[[ DATA TO USE, beginning ]]

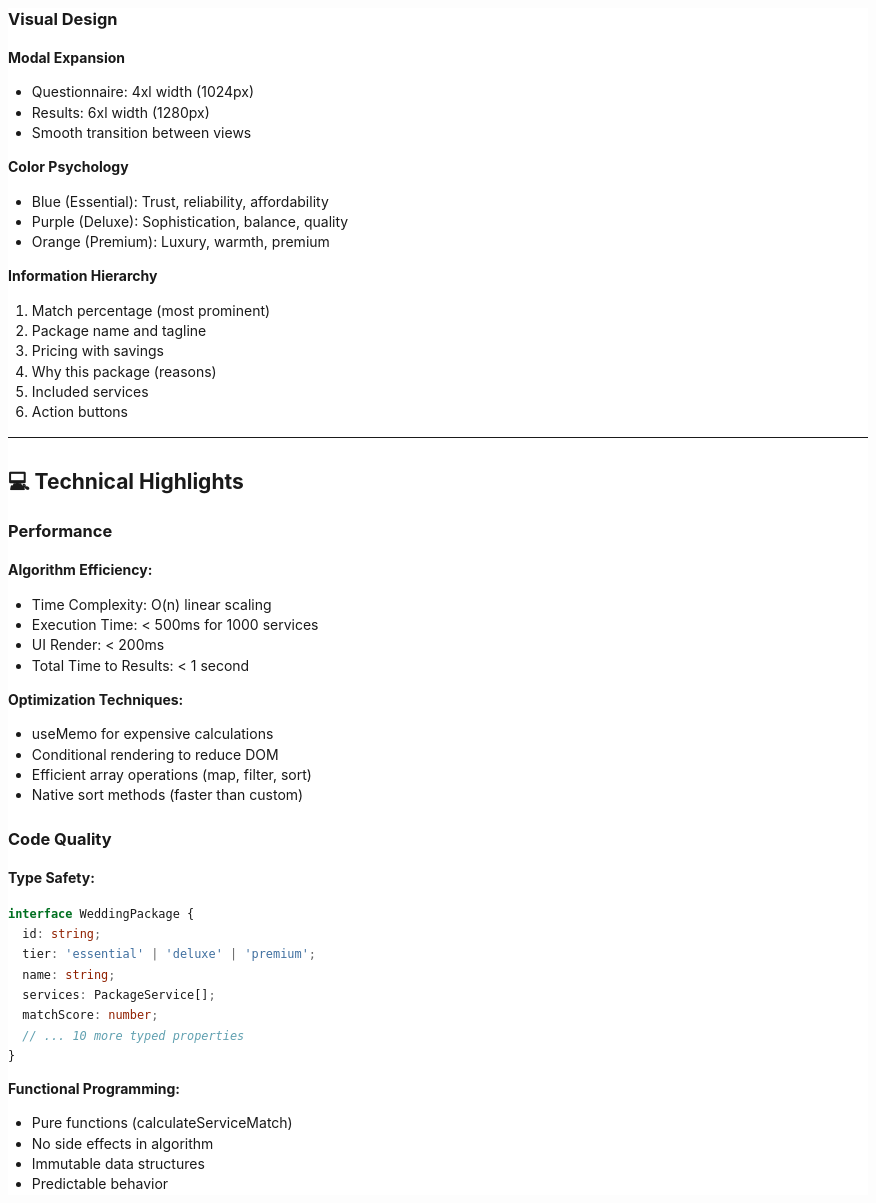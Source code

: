 ### Visual Design

**Modal Expansion**
- Questionnaire: 4xl width (1024px)
- Results: 6xl width (1280px)
- Smooth transition between views

**Color Psychology**
- Blue (Essential): Trust, reliability, affordability
- Purple (Deluxe): Sophistication, balance, quality
- Orange (Premium): Luxury, warmth, premium

**Information Hierarchy**
1. Match percentage (most prominent)
2. Package name and tagline
3. Pricing with savings
4. Why this package (reasons)
5. Included services
6. Action buttons

---

## 💻 Technical Highlights

### Performance

**Algorithm Efficiency:**
- Time Complexity: O(n) linear scaling
- Execution Time: < 500ms for 1000 services
- UI Render: < 200ms
- Total Time to Results: < 1 second

**Optimization Techniques:**
- useMemo for expensive calculations
- Conditional rendering to reduce DOM
- Efficient array operations (map, filter, sort)
- Native sort methods (faster than custom)

### Code Quality

**Type Safety:**
```typescript
interface WeddingPackage {
  id: string;
  tier: 'essential' | 'deluxe' | 'premium';
  name: string;
  services: PackageService[];
  matchScore: number;
  // ... 10 more typed properties
}
```

**Functional Programming:**
- Pure functions (calculateServiceMatch)
- No side effects in algorithm
- Immutable data structures
- Predictable behavior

[[ DATA TO USE, end ]]

§ **INSTRUCTIONS TO FOLLOW**
Report each line of the data in which "Results" occurs.

§ **WRITTEN ANSWER**
- Results: 6xl width (1280px)
- Total Time to Results: < 1 second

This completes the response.